*Goal of the exercise*:
Send back all the data below, exactly as given.

*Records for the task*:
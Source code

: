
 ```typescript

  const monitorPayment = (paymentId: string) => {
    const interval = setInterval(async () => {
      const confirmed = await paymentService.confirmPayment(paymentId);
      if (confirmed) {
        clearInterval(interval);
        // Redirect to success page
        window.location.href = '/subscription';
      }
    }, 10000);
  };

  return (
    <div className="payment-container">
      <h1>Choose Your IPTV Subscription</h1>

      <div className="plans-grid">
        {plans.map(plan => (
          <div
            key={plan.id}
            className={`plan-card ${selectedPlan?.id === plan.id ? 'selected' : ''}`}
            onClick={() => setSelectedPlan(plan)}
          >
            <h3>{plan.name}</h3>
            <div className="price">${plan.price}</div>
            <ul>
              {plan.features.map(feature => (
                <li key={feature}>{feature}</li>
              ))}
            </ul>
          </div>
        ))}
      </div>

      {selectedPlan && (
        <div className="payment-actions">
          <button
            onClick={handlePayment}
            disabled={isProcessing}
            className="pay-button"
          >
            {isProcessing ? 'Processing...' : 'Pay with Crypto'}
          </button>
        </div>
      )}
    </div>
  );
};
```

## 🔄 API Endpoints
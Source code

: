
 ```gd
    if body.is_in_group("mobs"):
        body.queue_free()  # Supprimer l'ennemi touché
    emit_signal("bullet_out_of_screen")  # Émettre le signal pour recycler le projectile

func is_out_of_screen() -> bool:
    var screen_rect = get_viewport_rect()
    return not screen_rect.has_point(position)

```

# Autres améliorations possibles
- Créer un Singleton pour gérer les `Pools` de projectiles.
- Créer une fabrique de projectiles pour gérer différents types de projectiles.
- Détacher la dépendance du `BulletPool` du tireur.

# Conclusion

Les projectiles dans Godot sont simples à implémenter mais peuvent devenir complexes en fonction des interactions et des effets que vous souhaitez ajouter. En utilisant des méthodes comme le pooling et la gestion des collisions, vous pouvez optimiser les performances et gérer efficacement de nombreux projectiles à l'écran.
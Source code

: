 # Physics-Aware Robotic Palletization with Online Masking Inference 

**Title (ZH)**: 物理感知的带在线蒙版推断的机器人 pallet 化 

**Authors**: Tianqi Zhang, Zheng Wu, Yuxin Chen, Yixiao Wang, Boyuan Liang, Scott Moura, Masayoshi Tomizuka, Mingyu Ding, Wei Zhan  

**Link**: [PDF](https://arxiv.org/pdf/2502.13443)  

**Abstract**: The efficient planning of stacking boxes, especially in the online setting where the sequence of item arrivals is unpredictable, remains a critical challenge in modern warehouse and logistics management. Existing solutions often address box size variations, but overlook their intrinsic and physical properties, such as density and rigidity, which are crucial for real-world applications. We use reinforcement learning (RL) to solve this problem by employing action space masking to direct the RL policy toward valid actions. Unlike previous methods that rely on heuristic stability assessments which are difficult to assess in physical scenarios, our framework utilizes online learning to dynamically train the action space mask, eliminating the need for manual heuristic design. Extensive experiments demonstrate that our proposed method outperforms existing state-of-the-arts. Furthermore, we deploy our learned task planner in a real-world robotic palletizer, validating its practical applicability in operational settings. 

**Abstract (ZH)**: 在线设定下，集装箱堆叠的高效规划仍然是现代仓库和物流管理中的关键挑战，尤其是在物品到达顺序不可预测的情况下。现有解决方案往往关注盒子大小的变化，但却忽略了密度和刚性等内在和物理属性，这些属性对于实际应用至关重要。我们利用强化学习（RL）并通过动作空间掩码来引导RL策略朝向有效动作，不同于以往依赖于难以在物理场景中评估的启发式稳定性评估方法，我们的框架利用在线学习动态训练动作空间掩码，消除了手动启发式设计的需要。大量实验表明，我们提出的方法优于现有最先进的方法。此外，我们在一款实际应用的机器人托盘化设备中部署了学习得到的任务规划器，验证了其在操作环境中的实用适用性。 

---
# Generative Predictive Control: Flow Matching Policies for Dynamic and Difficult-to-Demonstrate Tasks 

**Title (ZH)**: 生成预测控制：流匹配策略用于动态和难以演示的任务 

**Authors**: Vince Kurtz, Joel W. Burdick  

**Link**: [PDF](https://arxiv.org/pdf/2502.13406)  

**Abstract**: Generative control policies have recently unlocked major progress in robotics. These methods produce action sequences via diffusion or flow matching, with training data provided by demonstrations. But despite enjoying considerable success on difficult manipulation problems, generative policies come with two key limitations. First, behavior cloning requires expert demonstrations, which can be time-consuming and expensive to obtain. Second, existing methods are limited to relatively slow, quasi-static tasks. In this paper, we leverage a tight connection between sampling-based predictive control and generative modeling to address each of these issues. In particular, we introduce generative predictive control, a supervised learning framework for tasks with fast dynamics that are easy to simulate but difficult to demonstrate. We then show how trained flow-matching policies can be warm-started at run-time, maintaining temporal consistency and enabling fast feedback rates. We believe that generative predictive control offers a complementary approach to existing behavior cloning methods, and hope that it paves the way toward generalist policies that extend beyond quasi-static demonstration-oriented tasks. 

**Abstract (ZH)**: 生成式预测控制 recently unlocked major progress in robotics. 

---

*Result of the exercise*:
Source code

:
 ```typescript

  const monitorPayment = (paymentId: string) => {
    const interval = setInterval(async () => {
      const confirmed = await paymentService.confirmPayment(paymentId);
      if (confirmed) {
        clearInterval(interval);
        // Redirect to success page
        window.location.href = '/subscription';
      }
    }, 10000);
  };

  return (
    <div className="payment-container">
      <h1>Choose Your IPTV Subscription</h1>

      <div className="plans-grid">
        {plans.map(plan => (
          <div
            key={plan.id}
            className={`plan-card ${selectedPlan?.id === plan.id ? 'selected' : ''}`}
            onClick={() => setSelectedPlan(plan)}
          >
            <h3>{plan.name}</h3>
            <div className="price">${plan.price}</div>
            <ul>
              {plan.features.map(feature => (
                <li key={feature}>{feature}</li>
              ))}
            </ul>
          </div>
        ))}
      </div>

      {selectedPlan && (
        <div className="payment-actions">
          <button
            onClick={handlePayment}
            disabled={isProcessing}
            className="pay-button"
          >
            {isProcessing ? 'Processing...' : 'Pay with Crypto'}
          </button>
        </div>
      )}
    </div>
  );
};
```

## 🔄 API Endpoints
Source code

:
 ```gd
    if body.is_in_group("mobs"):
        body.queue_free()  # Supprimer l'ennemi touché
    emit_signal("bullet_out_of_screen")  # Émettre le signal pour recycler le projectile

func is_out_of_screen() -> bool:
    var screen_rect = get_viewport_rect()
    return not screen_rect.has_point(position)

```

# Autres améliorations possibles
- Créer un Singleton pour gérer les `Pools` de projectiles.
- Créer une fabrique de projectiles pour gérer différents types de projectiles.
- Détacher la dépendance du `BulletPool` du tireur.

# Conclusion

Les projectiles dans Godot sont simples à implémenter mais peuvent devenir complexes en fonction des interactions et des effets que vous souhaitez ajouter. En utilisant des méthodes comme le pooling et la gestion des collisions, vous pouvez optimiser les performances et gérer efficacement de nombreux projectiles à l'écran.
Source code

: # Physics-Aware Robotic Palletization with Online Masking Inference 

**Title (ZH)**: 物理感知的带在线蒙版推断的机器人 pallet 化 

**Authors**: Tianqi Zhang, Zheng Wu, Yuxin Chen, Yixiao Wang, Boyuan Liang, Scott Moura, Masayoshi Tomizuka, Mingyu Ding, Wei Zhan  

**Link**: [PDF](https://arxiv.org/pdf/2502.13443)  

**Abstract**: The efficient planning of stacking boxes, especially in the online setting where the sequence of item arrivals is unpredictable, remains a critical challenge in modern warehouse and logistics management. Existing solutions often address box size variations, but overlook their intrinsic and physical properties, such as density and rigidity, which are crucial for real-world applications. We use reinforcement learning (RL) to solve this problem by employing action space masking to direct the RL policy toward valid actions. Unlike previous methods that rely on heuristic stability assessments which are difficult to assess in physical scenarios, our framework utilizes online learning to dynamically train the action space mask, eliminating the need for manual heuristic design. Extensive experiments demonstrate that our proposed method outperforms existing state-of-the-arts. Furthermore, we deploy our learned task planner in a real-world robotic palletizer, validating its practical applicability in operational settings. 

**Abstract (ZH)**: 在线设定下，集装箱堆叠的高效规划仍然是现代仓库和物流管理中的关键挑战，尤其是在物品到达顺序不可预测的情况下。现有解决方案往往关注盒子大小的变化，但却忽略了密度和刚性等内在和物理属性，这些属性对于实际应用至关重要。我们利用强化学习（RL）并通过动作空间掩码来引导RL策略朝向有效动作，不同于以往依赖于难以在物理场景中评估的启发式稳定性评估方法，我们的框架利用在线学习动态训练动作空间掩码，消除了手动启发式设计的需要。大量实验表明，我们提出的方法优于现有最先进的方法。此外，我们在一款实际应用的机器人托盘化设备中部署了学习得到的任务规划器，验证了其在操作环境中的实用适用性。 

---
# Generative Predictive Control: Flow Matching Policies for Dynamic and Difficult-to-Demonstrate Tasks 

**Title (ZH)**: 生成预测控制：流匹配策略用于动态和难以演示的任务 

**Authors**: Vince Kurtz, Joel W. Burdick  

**Link**: [PDF](https://arxiv.org/pdf/2502.13406)  

**Abstract**: Generative control policies have recently unlocked major progress in robotics. These methods produce action sequences via diffusion or flow matching, with training data provided by demonstrations. But despite enjoying considerable success on difficult manipulation problems, generative policies come with two key limitations. First, behavior cloning requires expert demonstrations, which can be time-consuming and expensive to obtain. Second, existing methods are limited to relatively slow, quasi-static tasks. In this paper, we leverage a tight connection between sampling-based predictive control and generative modeling to address each of these issues. In particular, we introduce generative predictive control, a supervised learning framework for tasks with fast dynamics that are easy to simulate but difficult to demonstrate. We then show how trained flow-matching policies can be warm-started at run-time, maintaining temporal consistency and enabling fast feedback rates. We believe that generative predictive control offers a complementary approach to existing behavior cloning methods, and hope that it paves the way toward generalist policies that extend beyond quasi-static demonstration-oriented tasks. 

**Abstract (ZH)**: 生成式预测控制 recently unlocked major progress in robotics. 

---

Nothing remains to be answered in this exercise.